Linchemos a Mato

Carguen, apunten, fuego. Qué mejor plan para una tarde idiota de verano que pellizcarse la indignación amodorrada, sentirse armado de razones, y emprenderla a zurriagazos dialécticos con el saco de las hostias que se ponga a mano. Ana Mato, por ejemplo. Tan ñoña, tan pija, tan remilgada, tan pan sin sal, tan mosquita muerta, tan facha de manual y caricatura, que no hay colleja que no le siente bien ni provoque el júbilo inmediato de la concurrencia.

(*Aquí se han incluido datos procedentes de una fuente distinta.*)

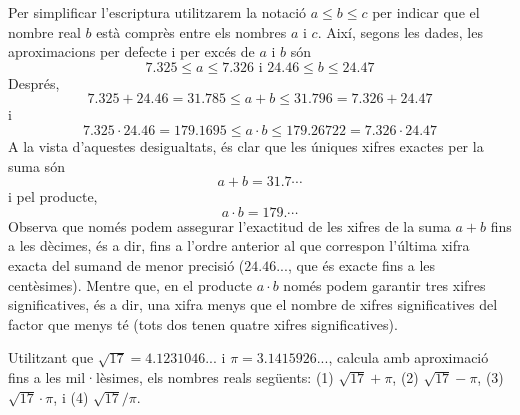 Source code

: \begin{solucio}
Per simplificar l’escriptura utilitzarem la notació $a\leq b\leq c$
per indicar que el nombre real $b$ està comprès entre els nombres $a$ i $c$. Així, segons les dades, les aproximacions per
defecte i per excés de $a$ i $b$ són%
\begin{equation*}
7.325\leq a\leq 7.326\text{ \ \ i \ \ }24.46\leq b\leq 24.47
\end{equation*}%
Després,%
\begin{equation*}
7.325+24.46=31.785\leq a+b\leq 31.796=7.326+24.47
\end{equation*}%
i%
\begin{equation*}
7.325\cdot 24.46=179.1695\leq a\cdot b\leq 179.26722=7.326\cdot 24.47
\end{equation*}%
A la vista d’aquestes desigualtats, és clar que les úniques xifres
exactes per la suma són%
\begin{equation*}
a+b=31.7\cdots
\end{equation*}%
i pel producte,%
\begin{equation*}
a\cdot b=179.\cdots
\end{equation*}%
Observa que només podem assegurar l’exactitud de les xifres de la suma $%
a+b$ fins a les dècimes, és a dir, fins a l’ordre anterior al que
correspon l’última xifra exacta del sumand de menor precisió ($%
24.46...$, que és exacte fins a les centèsimes). Mentre que, en el
producte $a\cdot b$ només podem garantir tres xifres significatives,
és a dir, una xifra menys que el nombre de xifres significatives del factor
que menys té (tots dos tenen quatre xifres significatives).
\end{solucio}

\begin{exercici}
Utilitzant que $\sqrt{17}=4.1231046...$ i $\pi =3.1415926...$, calcula amb
aproximació fins a les mil·lèsimes, els nombres reals següents:
(1) $\sqrt{17}+\pi $, (2) $\sqrt{17}-\pi $, (3) $\sqrt{17}\cdot \pi $, i (4) 
$\sqrt{17}/\pi $.

\end{exercici}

Con ella no importa lo zafio, lo atrabiliario o, si se tercia, lo machirulo de las cargas de profundidad. Los guardianes de la ortodoxia progre miran para otro lado, si es que no están en primera fila descojonándose porque el gañán de turno ha encontrado en el color de su pelo la prueba irrefutable de su cortedad mental. ¡Marchando una docena de retuits para la agudeza!

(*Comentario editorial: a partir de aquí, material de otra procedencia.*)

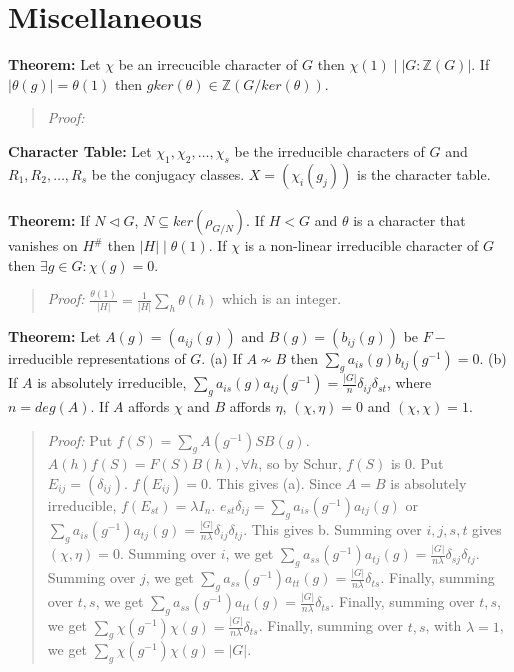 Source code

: {\section {Miscellaneous}
{\bf Theorem:} Let $\chi$ be an irrecucible character of $G$ then $\chi(1) \mid |G:{\mathbb Z}(G)|$.
If $|\theta(g)| = \theta(1)$ then $g ker(\theta) \in {\mathbb Z}(G/ker(\theta))$.
\begin{quote}
\emph{Proof:}
\end{quote}
{\bf Character Table:} Let $\chi_1, \chi_2, \ldots, \chi_s$ be the irreducible characters of $G$ and
$R_1 , R_2 , \ldots , R_s$ be the conjugacy classes.  $X= (\chi_i(g_j))$ is the character table.
\\
\\
{\bf Theorem:} If $N \lhd G$, $N \subseteq ker (\rho_{G/N})$.  If $H < G$ and $\theta$ is a character
that vanishes on $H^\#$ then $|H| \mid \theta(1)$. If $\chi$ is a non-linear irreducible character
of $G$ then $\exists g \in G: \chi(g)= 0$.
\begin{quote}
\emph{Proof:} ${\frac {\theta(1)} {|H|}} = {\frac 1 {|H|}} \sum_h \theta(h)$ which is an integer.
\end{quote}
{\bf Theorem:} Let $A(g)= (a_{ij}(g))$ and $B(g)= (b_{ij}(g))$ be $F-$irreducible representations of $G$.
(a) If $A \nsim B$ then $\sum_g a_{is}(g) b_{tj}(g^{-1}) = 0$.
(b) If $A$ is absolutely irreducible, $\sum_g a_{is}(g) a_{tj}(g^{-1}) = {\frac {|G|} n} \delta_{ij} \delta_{st}$,
where $n = deg(A)$.  If $A$ affords $\chi$ and $B$ affords $\eta$, $(\chi, \eta) = 0$ and
$(\chi, \chi)= 1$.
\begin{quote}
\emph{Proof:} Put $f(S) = \sum_g A(g^{-1})SB(g)$.  $A(h)f(S)=F(S)B(h), \forall h$, so by Schur, $f(S)$ is $0$.
Put $E_{ij} = (\delta_{ij})$.  $f(E_{ij}) = 0$.  This gives (a).  Since $A = B$ is absolutely irreducible,
$f(E_{st}) = \lambda I_n$.  $e_{st} \delta_{ij} = \sum_g a_{is}(g^{-1}) a_{tj}(g)$ or
$\sum_g a_{is}(g^{-1}) a_{tj}(g) = {\frac {|G|} {n \lambda}} \delta_{ij} \delta_{tj}$.  This gives b.
Summing over $i, j, s, t$ gives $(\chi, \eta) = 0$.
Summing over $i$, we get
$\sum_g a_{ss}(g^{-1}) a_{tj}(g) = {\frac {|G|} {n \lambda}} \delta_{sj} \delta_{tj}$.  Summing over $j$, we get
$\sum_g a_{ss}(g^{-1}) a_{tt}(g) = {\frac {|G|} {n \lambda}} \delta_{ts}$.  Finally, summing over $t,s$, we get
$\sum_g a_{ss}(g^{-1}) a_{tt}(g) = {\frac {|G|} {n \lambda}} \delta_{ts}$.  Finally, summing over $t,s$, we get
$\sum_g \chi(g^{-1}) \chi(g) = {\frac {|G|} {n \lambda}} \delta_{ts}$.  Finally, summing over $t,s$, with
$\lambda = 1$, we get
$\sum_g \chi(g^{-1}) \chi(g) = |G|$.
\end{quote}

}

Como hay hemeroteca y gente con memoria, no puedo presumir de no haber participado en alguno de esos linchamientos virtuales a razón de 140 caracteres por esputo. Sin embargo, esta vez envainé la garrota y asistí desde la grada, con creciente incomodidad y sofoco, a la somanta ritual que se le propinaba a la ministra por haber excluido de los programas de reproducción asistida a mujeres solas o a aquellas cuya pareja no tuviera la pirula reglamentaria. Aún siendo presunto, pues nadie ha visto el texto que lo certifique, parecía un buen motivo para el despelleje, que se vio mejorado cuando la incauta Mato tuvo la ocurrencia de decir que la falta de varón no era un problema médico. Ahí sí que ardió Troya. Las redes todas fueron una petición de cese unánime acompañada de insultos irreproducibles.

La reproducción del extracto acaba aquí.